Python FastAPI Supabase Redis Celery Docker LangChain


Retrivis.AI Demo

👆 Click to explore Retrivis.AI live

For demo video click here 👉 Retrivis.AI Demo


📌 Overview

This is the backend service of the RetrIVis.AI RAG platform — a production-grade, multimodal Retrieval-Augmented Generation (RAG) system built to handle intelligent querying over text, images, and complex documents. It exposes a structured API that the frontend consumes to run document ingestion, retrieval, and generation workflows.

Key capabilities:

  • 📄 Document ingestion — PDFs, images, and text files with OCR support via Poppler and Tesseract
  • 🌐 URL-based RAG — Web page ingestion via ScrapingBee, enabling RAG over live URLs without manual document upload
  • 🔍 Four retrieval modes — Vector Search, Hybrid Search, Multi-Query Vector, and Multi-Query Hybrid, selectable per request
  • 🤖 GPT-4o generation — Structured prompt construction with retrieved context, powered by gpt-4o
  • 🧮 text-embedding-3-large — OpenAI's highest-quality embedding model for dense vector indexing
  • ⚙️ Async task processing — Celery workers + Redis as the message broker for background ingestion jobs
  • 🔭 LangSmith observability — End-to-end tracing of every RAG chain execution

🚀 Live App link here 👇

🔗 retrivis-ai-client.vercel.app


🏗️ Architecture

System Overview

Local Architecture

The system is split into three independently running services: the FastAPI server (handles API requests), the Celery worker (processes background document ingestion tasks), and Redis (acts as the message broker between the two). Supabase (PostgreSQL + pgvector) serves as the persistent store for both document metadata and vector embeddings.


Ingestion Pipeline

Ingestion Pipeline

When a document is uploaded, the API immediately enqueues an ingestion task via Redis. The Celery worker picks up the task and runs the full pipeline:

  1. File type detection via libmagic
  2. PDF parsing via Poppler (pdf2image, pdfplumber) or OCR via Tesseract for scanned/image-based files
  3. Text chunking by title and context using Unstructured — documents are split into semantically meaningful sections with atomic elements preserving heading hierarchy and content boundaries, rather than fixed-size character windows
  4. Embedding generation via OpenAI text-embedding-3-large
  5. Upsert to Supabase pgvector — both the raw chunk text and its vector are persisted
  6. Metadata indexing — document title, page number, chunk index, and source type stored for filtering

This async design ensures the API remains non-blocking even for large, multi-page documents.


Retrieval Pipeline

Retrieval Pipeline

The retrieval stage is user-configurable. Clients can select one of four strategies per query:

Mode Description
Vector Search Dense cosine similarity search over pgvector using the query embedding. Powered by the custom Postgres function vector_search_document_chunks.
Hybrid Search Combines dense vector search with sparse BM25-style full-text keyword search (keyword_search_document_chunks), then merges results via Reciprocal Rank Fusion (RRF).
Multi-Query Vector Uses GPT-4o to generate multiple semantically diverse reformulations of the original query, runs vector search for each, and deduplicates results. Improves recall on ambiguous queries.
Multi-Query Hybrid Combines multi-query reformulation with the hybrid retrieval strategy — each reformulated query runs through both vector and keyword search. Highest recall, best for complex or multi-faceted questions.

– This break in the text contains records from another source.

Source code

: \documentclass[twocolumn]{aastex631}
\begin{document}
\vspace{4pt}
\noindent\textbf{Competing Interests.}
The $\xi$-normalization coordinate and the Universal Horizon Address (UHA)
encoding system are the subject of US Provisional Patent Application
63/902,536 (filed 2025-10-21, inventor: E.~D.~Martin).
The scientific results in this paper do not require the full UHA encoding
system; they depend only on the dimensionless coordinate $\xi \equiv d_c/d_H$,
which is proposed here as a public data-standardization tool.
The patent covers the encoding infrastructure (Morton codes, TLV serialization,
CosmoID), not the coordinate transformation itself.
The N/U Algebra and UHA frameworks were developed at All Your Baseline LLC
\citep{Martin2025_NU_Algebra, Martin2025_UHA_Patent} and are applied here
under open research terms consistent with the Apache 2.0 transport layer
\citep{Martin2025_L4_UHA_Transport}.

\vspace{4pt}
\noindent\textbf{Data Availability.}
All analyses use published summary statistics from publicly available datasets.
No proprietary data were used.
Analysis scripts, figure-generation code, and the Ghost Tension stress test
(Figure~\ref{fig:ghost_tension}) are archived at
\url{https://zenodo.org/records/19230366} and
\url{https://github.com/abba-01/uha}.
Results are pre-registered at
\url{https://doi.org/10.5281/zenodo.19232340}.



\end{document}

All strategies retrieve top-k chunks from Supabase and pass them as structured context to the generation stage.


Generation Pipeline

Generation Pipeline

The generation stage is agent-driven. When a user submits a query, the backend routes it to one of two agent modes based on the user's settings.

Simple RAG routes the query directly through a lightweight agent that runs the configured retrieval strategy, then passes the context through guardrails — checking for toxicity, prompt injection, and PII — before generating the final response with gpt-4o.

Agentic RAG hands off to a supervisor agent that decides at runtime whether to invoke the Web Search tool (for current or external knowledge) or the RAG tool (for retrieval over ingested documents). The result passes through the same guardrail layer before generation. This mode is suited for complex, multi-step, or open-domain queries that go beyond the ingested document corpus.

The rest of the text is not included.